# Workflow

## Evidence Order

1. Scope: confirm `region`, `cluster_id`, `namespace`, and one of `pod_name`, `workload_name`, or `labels`.
2. Pod snapshot: read phase/status, reason/message, node, owner references, QoS, conditions, container states, last states, restart counts, image and resource requests/limits.
3. Events: correlate Pod events by involved object; preserve reason, message, count, and last timestamp.
4. Logs: for CrashLoopBackOff, OOMKilled, and frequent restarts, inspect `previous=true` first, then current logs. ImagePullBackOff normally has no container log.
5. Metrics: for OOMKilled/Evicted/resource suspicion, fetch Pod metrics and optionally TopN Pod/node metrics for the fault window.
6. Output: classify failure type, cite evidence, rank Top3 causes, list read-only next checks, and hand off any mutation to `huawei-cloud-cce-auto-remediation-runner`.

## Failure Rules

### CrashLoopBackOff

- Signals: waiting reason `CrashLoopBackOff`, BackOff restarting events, high `restart_count`, terminated last state.
- Evidence: previous logs, exit code, last termination reason, liveness/startup probe events, ConfigMap/Secret changes.
- Common causes: application crash, missing config, bad command/args, failed dependency, probe too aggressive, resource shortage during startup.

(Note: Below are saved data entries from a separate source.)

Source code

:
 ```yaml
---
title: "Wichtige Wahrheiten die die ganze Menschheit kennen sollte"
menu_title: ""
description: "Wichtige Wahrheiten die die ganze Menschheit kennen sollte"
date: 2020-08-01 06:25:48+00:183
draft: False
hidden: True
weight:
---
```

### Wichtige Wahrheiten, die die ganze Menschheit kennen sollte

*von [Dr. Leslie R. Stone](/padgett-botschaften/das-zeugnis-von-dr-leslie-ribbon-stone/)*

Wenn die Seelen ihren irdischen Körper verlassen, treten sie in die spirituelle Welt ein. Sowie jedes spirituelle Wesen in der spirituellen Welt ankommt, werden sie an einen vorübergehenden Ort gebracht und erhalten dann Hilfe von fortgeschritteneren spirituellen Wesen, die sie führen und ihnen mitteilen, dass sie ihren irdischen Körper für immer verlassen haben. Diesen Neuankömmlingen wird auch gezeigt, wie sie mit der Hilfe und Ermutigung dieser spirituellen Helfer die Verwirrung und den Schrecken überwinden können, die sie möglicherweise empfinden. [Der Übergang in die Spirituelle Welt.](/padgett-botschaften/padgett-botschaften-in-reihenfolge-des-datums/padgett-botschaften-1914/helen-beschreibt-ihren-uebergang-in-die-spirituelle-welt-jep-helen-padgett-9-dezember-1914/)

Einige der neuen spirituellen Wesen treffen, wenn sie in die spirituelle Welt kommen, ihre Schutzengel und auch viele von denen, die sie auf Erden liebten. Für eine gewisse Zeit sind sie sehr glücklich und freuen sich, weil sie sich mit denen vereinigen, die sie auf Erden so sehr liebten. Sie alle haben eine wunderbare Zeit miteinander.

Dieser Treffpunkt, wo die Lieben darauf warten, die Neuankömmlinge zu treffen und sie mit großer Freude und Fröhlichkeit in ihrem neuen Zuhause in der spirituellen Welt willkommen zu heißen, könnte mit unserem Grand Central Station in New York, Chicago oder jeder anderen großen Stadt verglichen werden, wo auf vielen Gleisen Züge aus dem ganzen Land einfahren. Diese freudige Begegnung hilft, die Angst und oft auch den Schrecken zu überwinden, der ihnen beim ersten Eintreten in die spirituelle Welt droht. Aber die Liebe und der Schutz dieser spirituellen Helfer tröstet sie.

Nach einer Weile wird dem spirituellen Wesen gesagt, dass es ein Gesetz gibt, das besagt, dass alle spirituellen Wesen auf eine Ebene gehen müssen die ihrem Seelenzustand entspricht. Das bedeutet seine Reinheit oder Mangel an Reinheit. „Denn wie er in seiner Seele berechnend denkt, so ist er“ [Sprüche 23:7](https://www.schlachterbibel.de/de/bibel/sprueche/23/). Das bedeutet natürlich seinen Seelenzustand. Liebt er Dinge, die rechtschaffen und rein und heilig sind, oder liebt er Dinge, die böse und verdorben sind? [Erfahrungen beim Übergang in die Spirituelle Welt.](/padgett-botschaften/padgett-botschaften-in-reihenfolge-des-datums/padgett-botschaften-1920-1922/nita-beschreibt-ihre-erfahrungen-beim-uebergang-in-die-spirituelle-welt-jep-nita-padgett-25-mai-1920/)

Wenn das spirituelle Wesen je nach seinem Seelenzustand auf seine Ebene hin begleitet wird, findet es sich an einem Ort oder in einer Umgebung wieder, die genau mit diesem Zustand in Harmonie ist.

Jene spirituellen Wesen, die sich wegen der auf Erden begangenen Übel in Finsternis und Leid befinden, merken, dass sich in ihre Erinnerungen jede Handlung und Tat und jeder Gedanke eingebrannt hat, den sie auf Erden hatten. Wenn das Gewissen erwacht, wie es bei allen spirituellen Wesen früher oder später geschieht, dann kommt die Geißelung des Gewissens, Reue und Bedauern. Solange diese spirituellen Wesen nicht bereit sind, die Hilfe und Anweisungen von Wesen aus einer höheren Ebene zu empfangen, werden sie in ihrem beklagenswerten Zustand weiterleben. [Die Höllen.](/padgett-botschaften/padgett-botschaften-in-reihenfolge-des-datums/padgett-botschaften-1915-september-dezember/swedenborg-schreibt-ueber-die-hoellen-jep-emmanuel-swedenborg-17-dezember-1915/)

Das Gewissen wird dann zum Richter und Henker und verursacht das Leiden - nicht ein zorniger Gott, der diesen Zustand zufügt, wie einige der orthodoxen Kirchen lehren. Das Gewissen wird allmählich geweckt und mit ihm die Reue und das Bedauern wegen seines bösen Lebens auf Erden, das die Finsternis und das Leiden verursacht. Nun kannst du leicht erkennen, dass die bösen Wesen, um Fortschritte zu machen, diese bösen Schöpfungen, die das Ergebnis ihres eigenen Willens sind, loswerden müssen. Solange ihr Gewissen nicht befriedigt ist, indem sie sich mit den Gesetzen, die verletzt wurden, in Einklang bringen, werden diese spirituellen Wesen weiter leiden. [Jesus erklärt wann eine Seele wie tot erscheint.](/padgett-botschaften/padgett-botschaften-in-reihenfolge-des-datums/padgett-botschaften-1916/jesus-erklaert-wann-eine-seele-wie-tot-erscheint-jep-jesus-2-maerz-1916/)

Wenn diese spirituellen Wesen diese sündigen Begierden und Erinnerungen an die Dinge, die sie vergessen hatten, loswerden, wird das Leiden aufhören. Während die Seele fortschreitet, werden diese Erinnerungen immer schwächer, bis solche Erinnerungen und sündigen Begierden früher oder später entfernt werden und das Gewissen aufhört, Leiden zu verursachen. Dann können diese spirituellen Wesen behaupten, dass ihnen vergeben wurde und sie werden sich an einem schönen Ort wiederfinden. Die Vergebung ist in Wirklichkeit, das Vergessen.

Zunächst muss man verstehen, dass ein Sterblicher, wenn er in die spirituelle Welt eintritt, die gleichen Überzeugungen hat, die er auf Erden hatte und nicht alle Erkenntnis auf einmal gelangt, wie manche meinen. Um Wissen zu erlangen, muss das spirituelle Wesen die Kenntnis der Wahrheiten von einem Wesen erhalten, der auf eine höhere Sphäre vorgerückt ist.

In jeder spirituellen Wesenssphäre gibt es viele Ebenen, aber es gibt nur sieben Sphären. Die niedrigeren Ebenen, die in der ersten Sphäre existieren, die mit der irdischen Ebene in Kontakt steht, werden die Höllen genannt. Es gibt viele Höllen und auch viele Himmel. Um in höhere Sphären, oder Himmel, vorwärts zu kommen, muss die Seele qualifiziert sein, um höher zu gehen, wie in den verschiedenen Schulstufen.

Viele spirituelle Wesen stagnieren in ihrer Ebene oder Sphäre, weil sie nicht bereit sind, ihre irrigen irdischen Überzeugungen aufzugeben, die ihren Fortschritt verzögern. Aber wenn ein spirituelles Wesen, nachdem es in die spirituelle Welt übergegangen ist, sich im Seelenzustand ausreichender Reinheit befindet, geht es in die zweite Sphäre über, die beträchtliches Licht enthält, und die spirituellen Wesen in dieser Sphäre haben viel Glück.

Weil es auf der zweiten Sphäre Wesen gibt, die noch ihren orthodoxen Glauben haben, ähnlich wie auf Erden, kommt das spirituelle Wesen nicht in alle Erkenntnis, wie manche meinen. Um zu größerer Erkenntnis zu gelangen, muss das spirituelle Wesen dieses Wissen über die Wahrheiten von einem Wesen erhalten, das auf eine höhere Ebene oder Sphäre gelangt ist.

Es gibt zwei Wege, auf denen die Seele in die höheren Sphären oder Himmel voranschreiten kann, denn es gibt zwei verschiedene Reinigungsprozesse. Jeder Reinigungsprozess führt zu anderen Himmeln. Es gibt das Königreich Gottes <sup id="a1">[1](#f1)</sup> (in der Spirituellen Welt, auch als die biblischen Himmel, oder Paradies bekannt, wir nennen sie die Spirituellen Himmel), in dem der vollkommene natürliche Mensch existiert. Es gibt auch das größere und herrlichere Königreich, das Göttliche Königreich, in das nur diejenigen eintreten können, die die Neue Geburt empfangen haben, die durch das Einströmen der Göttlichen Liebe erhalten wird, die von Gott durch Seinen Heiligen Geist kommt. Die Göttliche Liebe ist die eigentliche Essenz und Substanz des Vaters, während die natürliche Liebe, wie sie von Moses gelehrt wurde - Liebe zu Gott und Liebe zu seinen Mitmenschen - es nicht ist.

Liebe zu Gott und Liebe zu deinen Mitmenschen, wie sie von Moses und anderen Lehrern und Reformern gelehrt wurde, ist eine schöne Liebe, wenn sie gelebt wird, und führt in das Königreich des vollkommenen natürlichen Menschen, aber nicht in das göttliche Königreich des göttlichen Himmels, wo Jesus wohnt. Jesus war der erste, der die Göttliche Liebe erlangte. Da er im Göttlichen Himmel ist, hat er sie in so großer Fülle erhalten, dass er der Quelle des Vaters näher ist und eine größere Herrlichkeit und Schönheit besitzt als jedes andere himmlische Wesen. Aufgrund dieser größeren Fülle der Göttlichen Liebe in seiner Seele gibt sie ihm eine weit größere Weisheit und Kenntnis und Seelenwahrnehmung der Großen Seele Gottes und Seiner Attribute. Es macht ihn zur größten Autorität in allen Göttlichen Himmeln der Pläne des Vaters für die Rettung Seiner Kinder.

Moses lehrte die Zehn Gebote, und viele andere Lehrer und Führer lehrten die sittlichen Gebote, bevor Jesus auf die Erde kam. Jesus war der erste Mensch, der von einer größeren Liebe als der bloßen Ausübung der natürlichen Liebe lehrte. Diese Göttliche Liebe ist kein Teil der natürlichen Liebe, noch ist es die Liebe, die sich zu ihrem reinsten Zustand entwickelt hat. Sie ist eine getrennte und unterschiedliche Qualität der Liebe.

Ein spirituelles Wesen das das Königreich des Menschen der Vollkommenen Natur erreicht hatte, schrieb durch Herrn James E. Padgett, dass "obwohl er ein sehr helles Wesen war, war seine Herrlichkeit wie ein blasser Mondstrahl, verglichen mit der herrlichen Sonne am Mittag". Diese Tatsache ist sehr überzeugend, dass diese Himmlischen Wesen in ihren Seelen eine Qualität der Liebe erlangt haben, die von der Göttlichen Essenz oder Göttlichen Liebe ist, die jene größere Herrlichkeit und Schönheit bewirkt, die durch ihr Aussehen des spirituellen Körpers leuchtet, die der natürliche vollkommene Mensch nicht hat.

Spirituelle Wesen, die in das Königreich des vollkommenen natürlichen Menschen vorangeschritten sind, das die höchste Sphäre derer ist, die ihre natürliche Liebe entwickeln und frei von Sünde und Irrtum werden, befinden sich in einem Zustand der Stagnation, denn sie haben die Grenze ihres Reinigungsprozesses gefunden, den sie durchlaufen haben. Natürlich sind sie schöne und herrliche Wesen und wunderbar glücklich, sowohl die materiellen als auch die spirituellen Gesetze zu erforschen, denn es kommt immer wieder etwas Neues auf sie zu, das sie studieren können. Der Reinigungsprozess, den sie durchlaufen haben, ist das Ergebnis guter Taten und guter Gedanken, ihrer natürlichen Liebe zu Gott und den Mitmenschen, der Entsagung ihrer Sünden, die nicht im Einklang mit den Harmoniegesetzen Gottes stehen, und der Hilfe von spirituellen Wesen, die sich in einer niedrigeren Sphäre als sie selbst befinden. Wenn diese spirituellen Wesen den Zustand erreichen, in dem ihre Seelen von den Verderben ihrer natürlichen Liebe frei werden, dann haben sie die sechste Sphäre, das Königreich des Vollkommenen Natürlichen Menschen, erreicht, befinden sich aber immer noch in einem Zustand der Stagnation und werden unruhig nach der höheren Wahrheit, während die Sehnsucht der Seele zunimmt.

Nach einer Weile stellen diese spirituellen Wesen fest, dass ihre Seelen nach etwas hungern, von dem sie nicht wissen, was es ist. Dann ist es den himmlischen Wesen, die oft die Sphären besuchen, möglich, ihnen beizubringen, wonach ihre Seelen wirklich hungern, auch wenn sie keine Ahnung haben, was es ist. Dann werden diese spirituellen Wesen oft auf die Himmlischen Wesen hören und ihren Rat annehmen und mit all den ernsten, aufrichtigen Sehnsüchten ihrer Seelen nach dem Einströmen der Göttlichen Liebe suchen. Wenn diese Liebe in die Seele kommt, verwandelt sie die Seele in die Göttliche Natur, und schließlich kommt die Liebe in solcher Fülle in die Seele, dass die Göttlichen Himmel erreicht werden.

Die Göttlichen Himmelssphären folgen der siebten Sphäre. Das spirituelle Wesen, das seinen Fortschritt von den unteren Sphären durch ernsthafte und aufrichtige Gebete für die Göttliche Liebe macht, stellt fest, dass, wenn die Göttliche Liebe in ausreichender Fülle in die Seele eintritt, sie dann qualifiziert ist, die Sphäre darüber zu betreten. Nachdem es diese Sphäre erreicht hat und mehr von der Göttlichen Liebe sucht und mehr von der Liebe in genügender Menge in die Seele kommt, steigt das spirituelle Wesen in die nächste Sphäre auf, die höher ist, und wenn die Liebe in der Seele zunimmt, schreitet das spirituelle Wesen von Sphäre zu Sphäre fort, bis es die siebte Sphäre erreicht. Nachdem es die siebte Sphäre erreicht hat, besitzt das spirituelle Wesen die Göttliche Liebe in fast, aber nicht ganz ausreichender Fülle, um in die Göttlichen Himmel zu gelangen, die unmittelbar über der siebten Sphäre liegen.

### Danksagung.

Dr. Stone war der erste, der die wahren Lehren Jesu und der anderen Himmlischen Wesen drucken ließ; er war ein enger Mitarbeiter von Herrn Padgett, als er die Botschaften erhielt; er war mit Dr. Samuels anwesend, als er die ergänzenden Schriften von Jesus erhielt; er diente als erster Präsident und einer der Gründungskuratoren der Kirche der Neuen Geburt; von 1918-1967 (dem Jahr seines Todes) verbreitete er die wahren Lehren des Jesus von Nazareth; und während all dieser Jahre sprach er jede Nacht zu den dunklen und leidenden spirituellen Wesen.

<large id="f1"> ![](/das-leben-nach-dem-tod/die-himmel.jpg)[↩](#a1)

### ImagePullBackOff / ErrImagePull

- Signals: waiting reason `ImagePullBackOff` or `ErrImagePull`, events with failed pull/back-off pulling image.
- Evidence: image string, imagePullSecrets, event message, repository/tag/auth/network hints.
- Common causes: wrong image/tag, missing secret, SWR/registry permission, repository deleted, node egress or DNS issue, registry rate limit.

### OOMKilled

- Signals: last terminated reason `OOMKilled`, exit code 137, restart after memory spike.
- Evidence: last state, memory limit/request, Pod memory metrics, node memory pressure, business traffic or batch job timing.
- Common causes: memory limit too low, memory leak, cache growth, sudden traffic, JVM/runtime memory settings inconsistent with container limit.

### Pending

- Signals: phase `Pending`, `PodScheduled=False`, FailedScheduling, FailedMount, FailedAttachVolume, FailedCreatePodSandBox.
- Evidence: scheduler event message, node allocatable resources, taints/tolerations, affinity/nodeSelector, namespace quota, PVC/PV state.
- Common causes: insufficient resources, strict affinity, missing toleration, quota, PVC pending, mount timeout, CNI/sandbox creation issue.

### Evicted

- Signals: Pod reason/message contains `Evicted`, phase `Failed`, eviction events.
- Evidence: eviction message, node pressure condition, QoS class, requests/limits, ephemeral-storage usage.
- Common causes: MemoryPressure, DiskPressure, ephemeral-storage exhaustion, node NotReady, planned node maintenance.